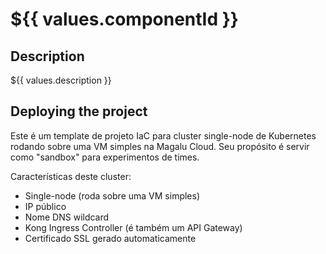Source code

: # ${{ values.componentId }}

## Description

${{ values.description }}

## Deploying the project

Este é um template de projeto IaC para cluster single-node de Kubernetes rodando sobre uma VM simples na Magalu Cloud. Seu propósito é servir como "sandbox" para experimentos de times.

Características deste cluster:

- Single-node (roda sobre uma VM simples)
- IP público
- Nome DNS wildcard
- Kong Ingress Controller (é também um API Gateway)
- Certificado SSL gerado automaticamente

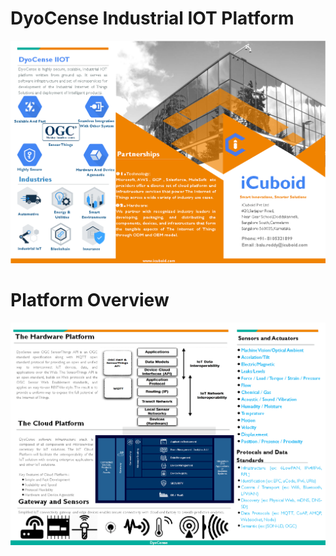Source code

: 
DyoCense Industrial IOT Platform
========

<img src="https://github.com/balureddy003/DyoCense/blob/master/dyocense%20platform_1.png" 
alt="IMAGE ALT TEXT HERE"/>

Platform Overview
========

<img src="https://github.com/balureddy003/DyoCense/blob/master/dyocense%20platform_2.png" 
alt="IMAGE ALT TEXT HERE"/>
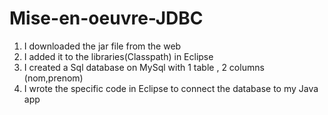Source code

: # Mise-en-oeuvre-JDBC
1) I downloaded the jar file from the web 
2) I added it to the libraries(Classpath) in Eclipse
3) I created a Sql database on MySql with 1 table , 2 columns (nom,prenom)
4) I wrote the specific code in Eclipse to connect the database to my Java app
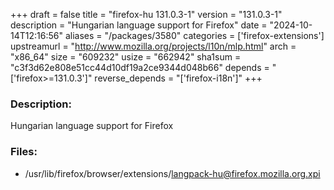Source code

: +++
draft = false
title = "firefox-hu 131.0.3-1"
version = "131.0.3-1"
description = "Hungarian language support for Firefox"
date = "2024-10-14T12:16:56"
aliases = "/packages/3580"
categories = ['firefox-extensions']
upstreamurl = "http://www.mozilla.org/projects/l10n/mlp.html"
arch = "x86_64"
size = "609232"
usize = "662942"
sha1sum = "c3f3d62e808e51cc44d10df19a2ce9344d048b66"
depends = "['firefox>=131.0.3']"
reverse_depends = "['firefox-i18n']"
+++
### Description: 
Hungarian language support for Firefox

### Files: 
* /usr/lib/firefox/browser/extensions/langpack-hu@firefox.mozilla.org.xpi

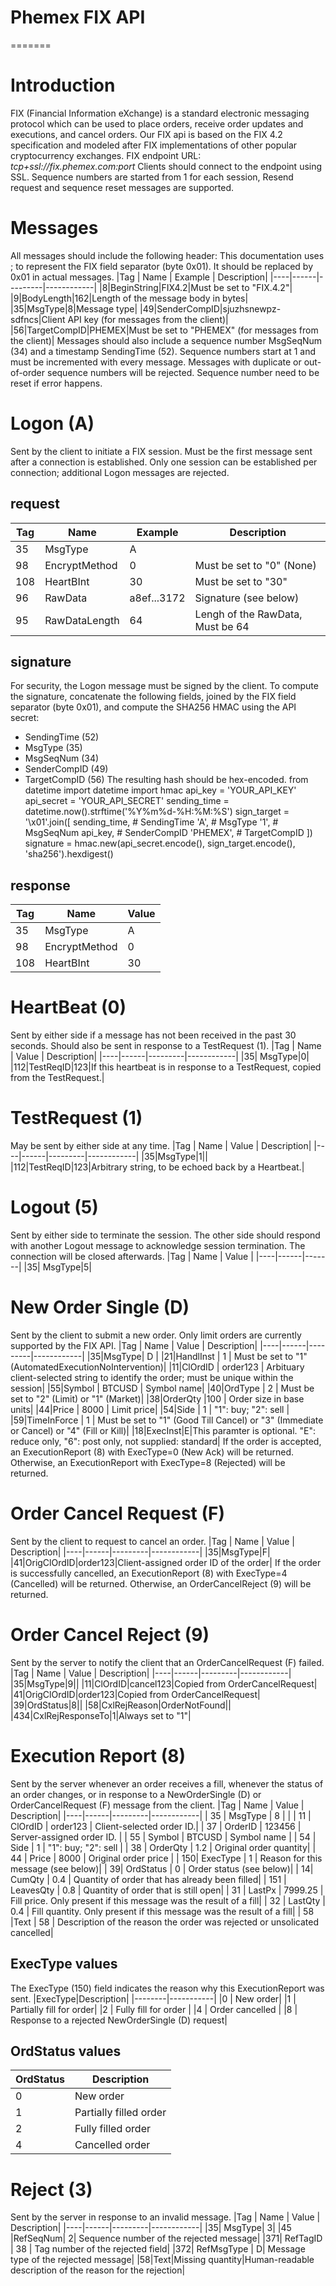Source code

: # Phemex FIX API

=======
# Introduction
FIX (Financial Information eXchange) is a standard electronic messaging protocol which can be used to place orders, receive order updates and executions, and cancel orders. Our FIX api is based on the FIX 4.2 specification and modeled after FIX implementations of other popular cryptocurrency exchanges.
FIX endpoint URL: *tcp+ssl://fix.phemex.com:port*
Clients should connect to the endpoint using SSL.
Sequence numbers are started from 1 for each session, Resend request and sequence reset messages are supported.
# Messages
All messages should include the following header:
This documentation uses ; to represent the FIX field separator (byte 0x01). It should be replaced by 0x01 in actual messages.
|Tag | Name | Example | Description|
|----|------|---------|------------|
|8|BeginString|FIX4.2|Must be set to "FIX.4.2"|
|9|BodyLength|162|Length of the message body in bytes|
|35|MsgType|8|Message type|
|49|SenderCompID|sjuzhsnewpz-sdfncs|Client API key (for messages from the client)|
|56|TargetCompID|PHEMEX|Must be set to "PHEMEX" (for messages from the client)|
Messages should also include a sequence number MsgSeqNum (34) and a timestamp SendingTime (52). Sequence numbers start at 1 and must be incremented with every message. Messages with duplicate or out-of-order sequence numbers will be rejected. Sequence number need to be reset if error happens.
# Logon (A)
Sent by the client to initiate a FIX session. Must be the first message sent after a connection is established. Only one session can be established per connection; additional Logon messages are rejected.
## request
|Tag | Name | Example | Description|
|----|------|---------|------------|
|35|MsgType|A||
|98|EncryptMethod|0|Must be set to "0" (None)|
|108|HeartBInt|30| Must be set to "30"|
|96|RawData|a8ef...3172|Signature (see below)|
|95|RawDataLength|64|Lengh of the RawData, Must be 64|
## signature
For security, the Logon message must be signed by the client. To compute the signature, concatenate the following fields, joined by the FIX field separator (byte 0x01), and compute the SHA256 HMAC using the API secret:
* SendingTime (52)
* MsgType (35)
* MsgSeqNum (34)
* SenderCompID (49)
* TargetCompID (56)
The resulting hash should be hex-encoded.
    from datetime import datetime
    import hmac
    api_key = 'YOUR_API_KEY'
    api_secret = 'YOUR_API_SECRET'
    sending_time = datetime.now().strftime('%Y%m%d-%H:%M:%S')
    sign_target = '\x01'.join([
        sending_time,  # SendingTime
        'A',  # MsgType
        '1',  # MsgSeqNum
        api_key,  # SenderCompID
        'PHEMEX',  # TargetCompID
    ])
    signature = hmac.new(api_secret.encode(), sign_target.encode(), 'sha256').hexdigest()
## response
|Tag | Name | Value |
|----|------|-------|
|35| MsgType|A|
|98| EncryptMethod|0|
|108|HeartBInt|30|
# HeartBeat (0)
Sent by either side if a message has not been received in the past 30 seconds. Should also be sent in response to a TestRequest (1).
|Tag | Name | Value | Description|
|----|------|---------|------------|
|35| MsgType|0|
|112|TestReqID|123|If this heartbeat is in response to a TestRequest, copied from the TestRequest.|
# TestRequest (1)
May be sent by either side at any time.
|Tag | Name | Value | Description|
|----|------|---------|------------|
|35|MsgType|1||
|112|TestReqID|123|Arbitrary string, to be echoed back by a Heartbeat.|
# Logout (5)
Sent by either side to terminate the session. The other side should respond with another Logout message to acknowledge session termination. The connection will be closed afterwards.
|Tag | Name | Value |
|----|------|-------|
|35| MsgType|5|
# New Order Single (D)
Sent by the client to submit a new order. Only limit orders are currently supported by the FIX API.
|Tag | Name | Value | Description|
|----|------|---------|------------|
|35|MsgType| D |
|21|HandlInst | 1 | Must be set to "1" (AutomatedExecutionNoIntervention)|
|11|ClOrdID | order123 | Arbituary client-selected string to identify the order; must be unique within the session|
|55|Symbol | BTCUSD |  Symbol name|
|40|OrdType | 2 | Must be set to "2" (Limit) or "1" (Market)|
|38|OrderQty |100 | Order size in base units|
|44|Price | 8000 | Limit price|
|54|Side | 1 | "1": buy; "2": sell |
|59|TimeInForce | 1 | Must be set to "1" (Good Till Cancel) or "3" (Immediate or Cancel) or "4" (Fill or Kill)|
|18|ExecInst|E|This paramter is optional. "E": reduce only, "6": post only, not supplied: standard|
If the order is accepted, an ExecutionReport (8) with ExecType=0 (New Ack) will be returned. Otherwise, an ExecutionReport with ExecType=8 (Rejected) will be returned.
# Order Cancel Request (F)
Sent by the client to request to cancel an order.
|Tag | Name | Value | Description|
|----|------|---------|------------|
|35|MsgType|F|
|41|OrigClOrdID|order123|Client-assigned order ID of the order|
If the order is successfully cancelled, an ExecutionReport (8) with ExecType=4 (Cancelled) will be returned. Otherwise, an OrderCancelReject (9) will be returned.
# Order Cancel Reject (9)
Sent by the server to notify the client that an OrderCancelRequest (F) failed.
|Tag | Name | Value | Description|
|----|------|---------|------------|
|35|MsgType|9||
|11|ClOrdID|cancel123|Copied from OrderCancelRequest|
|41|OrigClOrdID|order123|Copied from OrderCancelRequest|
|39|OrdStatus|8||
|58|CxlRejReason|OrderNotFound||
|434|CxlRejResponseTo|1|Always set to "1"|
# Execution Report (8)
Sent by the server whenever an order receives a fill, whenever the status of an order changes, or in response to a NewOrderSingle (D) or OrderCancelRequest (F) message from the client.
|Tag | Name | Value | Description|
|----|------|---------|------------|
| 35 | MsgType | 8 | |
| 11 | ClOrdID | order123 | Client-selected order ID.|
| 37 | OrderID | 123456 | Server-assigned order ID. |
| 55 | Symbol  | BTCUSD | Symbol name |
| 54 | Side  | 1  | "1": buy; "2": sell |
| 38 | OrderQty | 1.2 | Original order quantity|
| 44 | Price | 8000 | Original order price |
| 150| ExecType | 1 | Reason for this message (see below)|
| 39| OrdStatus | 0 | Order status (see below)|
| 14| CumQty | 0.4 | Quantity of order that has already been filled|
| 151 | LeavesQty | 0.8 | Quantity of order that is still open|
| 31 | LastPx | 7999.25 | Fill price. Only present if this message was the result of a fill|
| 32 | LastQty | 0.4 | Fill quantity. Only present if this message was the result of a fill|
| 58 |Text | 58 | Description of the reason the order was rejected or unsolicated cancelled|
## ExecType values
The ExecType (150) field indicates the reason why this ExecutionReport was sent.
|ExecType|Description|
|--------|-----------|
|0 | New order|
|1 | Partially fill for order|
|2 | Fully fill for order |
|4 | Order cancelled |
|8 | Response to a rejected NewOrderSingle (D) request|
## OrdStatus values
|OrdStatus|Description|
|---------|-----------|
|0 | New order|
|1 |Partially filled order|
|2 | Fully filled order|
|4 | Cancelled order|
# Reject (3)
Sent by the server in response to an invalid message.
|Tag | Name | Value | Description|
|----|------|---------|------------|
|35| MsgType| 3|
|45 |RefSeqNum| 2| Sequence number of the rejected message|
|371| RefTagID | 38 | Tag number of the rejected field|
|372| RefMsgType | D| Message type of the rejected message|
|58|Text|Missing quantity|Human-readable description of the reason for the rejection|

§ **Exercise**: Up in the listing, locate the line with "- Nome DNS wildcard"; print it and every line after it down to the line with "1) I downloaded the jar file from the web", which is included too. Skip the pictures.

§ **Solution to this problem**:
- Nome DNS wildcard
- Kong Ingress Controller (é também um API Gateway)
- Certificado SSL gerado automaticamente

Source code

: 
DyoCense Industrial IOT Platform
========

<img src="https://github.com/balureddy003/DyoCense/blob/master/dyocense%20platform_1.png" 
alt="IMAGE ALT TEXT HERE"/>

Platform Overview
========

<img src="https://github.com/balureddy003/DyoCense/blob/master/dyocense%20platform_2.png" 
alt="IMAGE ALT TEXT HERE"/>
Source code

: # Mise-en-oeuvre-JDBC
1) I downloaded the jar file from the web 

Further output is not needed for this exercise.